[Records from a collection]
================================

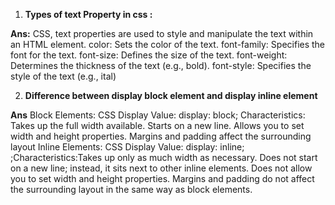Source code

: 1.  **Types of text Property in css :**
        
   **Ans:** CSS, text properties are used to style and manipulate the text within an HTML element. 
                color: Sets the color of the text.
                font-family: Specifies the font for the text.
                font-size: Defines the size of the text.
                font-weight: Determines the thickness of the text (e.g., bold).
                font-style: Specifies the style of the text (e.g., ital)

2. **Difference between display block element and display inline element**    

**Ans**      Block Elements:
            CSS Display Value: display: block;
            Characteristics:
            Takes up the full width available.
            Starts on a new line.
            Allows you to set width and height properties.
            Margins and padding affect the surrounding layout
            Inline Elements:
            CSS Display Value: display: inline;
            ;Characteristics:Takes up only as much width as necessary.
            Does not start on a new line; instead, it sits next to other inline elements.
            Does not allow you to set width and height properties.
            Margins and padding do not affect the surrounding layout in the same way as block elements.                
           
       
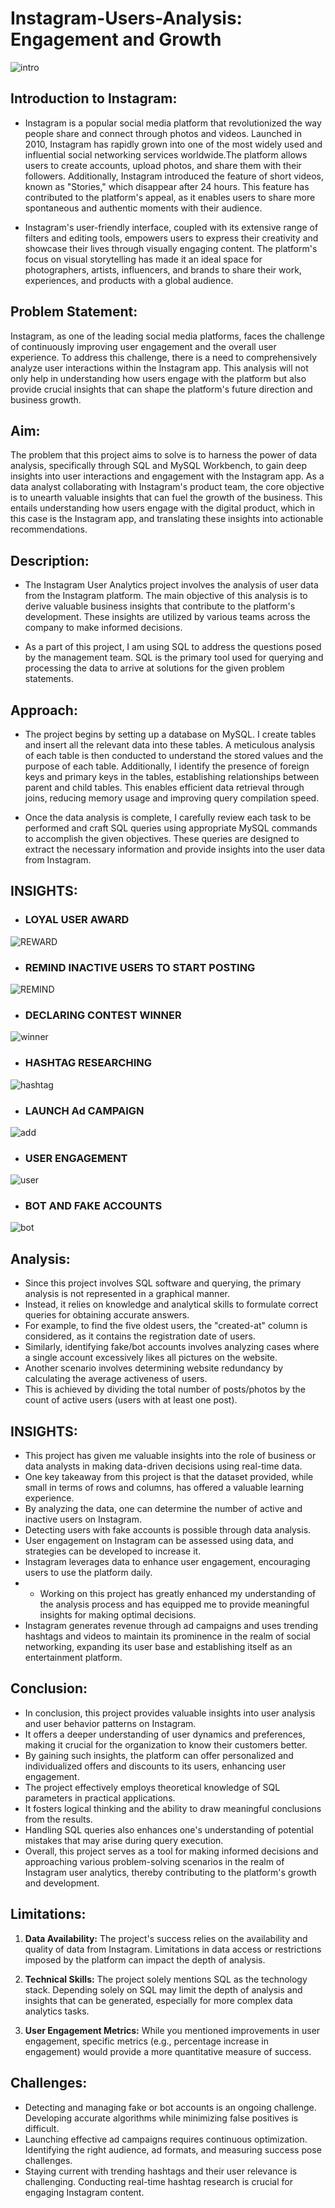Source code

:# Instagram-Users-Analysis:  Engagement   and    Growth


![intro](https://github.com/anishkatoch/Instagram-Users/assets/130006013/a77bcf8d-95e3-40bd-b307-13bb7f82705a)


## Introduction to Instagram:

-   Instagram is a popular social media platform that revolutionized the way people share and connect through photos and videos. Launched in 2010, Instagram has rapidly grown into one of the most widely used and influential social networking services worldwide.The platform allows users to create accounts, upload photos, and share them with their followers. Additionally, Instagram introduced the feature of short videos, known as "Stories," which disappear after 24 hours. This feature has contributed to the platform's appeal, as it enables users to share more spontaneous and authentic moments with their audience.



-   Instagram's user-friendly interface, coupled with its extensive range of filters and editing tools, empowers users to express their creativity and showcase their lives through visually engaging content. The platform's focus on visual storytelling has made it an ideal space for photographers, artists, influencers, and brands to share their work, experiences, and products with a global audience.








## Problem Statement:



Instagram, as one of the leading social media platforms, faces the challenge of continuously improving user engagement and the overall user experience. To address this challenge, there is a need to comprehensively analyze user interactions within the Instagram app. This analysis will not only help in understanding how users engage with the platform but also provide crucial insights that can shape the platform's future direction and business growth.







## Aim:




The problem that this project aims to solve is to harness the power of data analysis, specifically through SQL and MySQL Workbench, to gain deep insights into user interactions and engagement with the Instagram app. As a data analyst collaborating with Instagram's product team, the core objective is to unearth valuable insights that can fuel the growth of the business. This entails understanding how users engage with the digital product, which in this case is the Instagram app, and translating these insights into actionable recommendations.







## Description:


-  The Instagram User Analytics project involves the analysis of user data from the Instagram platform. The main objective of this analysis is to derive valuable business insights that contribute to the platform's development. These insights are utilized by various teams across the company to make informed decisions.

-  As a part of this project, I am using SQL to address the questions posed by the management team. SQL is the primary tool used for querying and processing the data to arrive at solutions for the given problem statements.



## Approach:



-  The project begins by setting up a database on MySQL. I create tables and insert all the relevant data into these tables. A meticulous analysis of each table is then conducted to understand the stored values and the purpose of each table. Additionally, I identify the presence of foreign keys and primary keys in the tables, establishing relationships between parent and child tables. This enables efficient data retrieval through joins, reducing memory usage and improving query compilation speed.

-  Once the data analysis is complete, I carefully review each task to be performed and craft SQL queries using appropriate MySQL commands to accomplish the given objectives. These queries are designed to extract the necessary information and provide insights into the user data from Instagram.




## INSIGHTS:

-  ### LOYAL USER AWARD

![REWARD](https://github.com/anishkatoch/Instagram-Users/assets/130006013/fa320e2c-0959-49ca-9676-3b1cf156a175)


-  ### REMIND INACTIVE USERS TO START POSTING

![REMIND](https://github.com/anishkatoch/Instagram-Users/assets/130006013/27dff75d-6854-4db3-b5a1-d24105dc6fe7)

-  ### DECLARING CONTEST WINNER

![winner](https://github.com/anishkatoch/Instagram-Users/assets/130006013/776aab06-3655-4a9b-be60-21284e2d73a5)

-  ### HASHTAG RESEARCHING

![hashtag](https://github.com/anishkatoch/Instagram-Users/assets/130006013/dbbf7b93-4e34-4ddf-af87-497f95e4341a)

-  ### LAUNCH Ad CAMPAIGN

![add](https://github.com/anishkatoch/Instagram-Users/assets/130006013/e188421d-4dd3-4bbc-a413-508320f994ac)


-  ### USER ENGAGEMENT

![user](https://github.com/anishkatoch/Instagram-Users/assets/130006013/78b6eb8e-760e-4c32-8de8-fc9b96cda755)


-  ### BOT AND FAKE ACCOUNTS

![bot](https://github.com/anishkatoch/Instagram-Users/assets/130006013/0c15a998-ff57-4d89-980e-0ae6147828bd)


## Analysis:

-  Since this project involves SQL software and querying, the primary analysis is not represented in a graphical manner. 
-  Instead, it relies on knowledge and analytical skills to formulate correct queries for obtaining accurate answers. 
-  For example, to find the five oldest users, the "created-at" column is considered, as it contains the registration date of users. 
-  Similarly, identifying fake/bot accounts involves analyzing cases where a single account excessively likes all pictures on the website.
-  Another scenario involves determining website redundancy by calculating the average activeness of users. 
-  This is achieved by dividing the total number of posts/photos by the count of active users (users with at least one post).


## INSIGHTS:

- This project has given me valuable insights into the role of business or data analysts in making data-driven decisions using real-time data.
- One key takeaway from this project is that the dataset provided, while small in terms of rows and columns, has offered a valuable learning experience.
- By analyzing the data, one can determine the number of active and inactive users on Instagram.
- Detecting users with fake accounts is possible through data analysis.
- User engagement on Instagram can be assessed using data, and strategies can be developed to increase it.
- Instagram leverages data to enhance user engagement, encouraging users to use the platform daily.
- - Working on this project has greatly enhanced my understanding of the analysis process and has equipped me to provide meaningful insights for making optimal decisions.
- Instagram generates revenue through ad campaigns and uses trending hashtags and videos to maintain its prominence in the realm of social networking, expanding its user base and establishing itself as an entertainment platform.




## Conclusion:

-  In conclusion, this project provides valuable insights into user analysis and user behavior patterns on Instagram. 
-  It offers a deeper understanding of user dynamics and preferences, making it crucial for the organization to know their customers better.
-  By gaining such insights, the platform can offer personalized and individualized offers and discounts to its users, enhancing user engagement.
-  The project effectively employs theoretical knowledge of SQL parameters in practical applications. 
-  It fosters logical thinking and the ability to draw meaningful conclusions from the results.
-  Handling SQL queries also enhances one's understanding of potential mistakes that may arise during query execution.
-  Overall, this project serves as a tool for making informed decisions and approaching various problem-solving scenarios in the realm of Instagram user analytics, thereby contributing to the platform's growth and development.




## Limitations:



1. **Data Availability:** The project's success relies on the availability and quality of data from Instagram. Limitations in data access or restrictions imposed by the platform can impact the depth of analysis.


2. **Technical Skills:** The project solely mentions SQL as the technology stack. Depending solely on SQL may limit the depth of analysis and insights that can be generated, especially for more complex data analytics tasks.


3. **User Engagement Metrics:** While you mentioned improvements in user engagement, specific metrics (e.g., percentage increase in engagement) would provide a more quantitative measure of success.




## Challenges:


-  Detecting and managing fake or bot accounts is an ongoing challenge. Developing accurate algorithms while minimizing false positives is difficult.
-  Launching effective ad campaigns requires continuous optimization. Identifying the right audience, ad formats, and measuring success pose challenges.
-  Staying current with trending hashtags and their user relevance is challenging. Conducting real-time hashtag research is crucial for engaging Instagram content.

================================

(Task instructions):
From the records above, reproduce exactly the lines from the one with "Property in css :**" to the one with "font-family: Specifies the", both included, and no others.

(Answer to the problem):
: 1.  **Types of text Property in css :**
        
   **Ans:** CSS, text properties are used to style and manipulate the text within an HTML element. 
                color: Sets the color of the text.
                font-family: Specifies the font for the text.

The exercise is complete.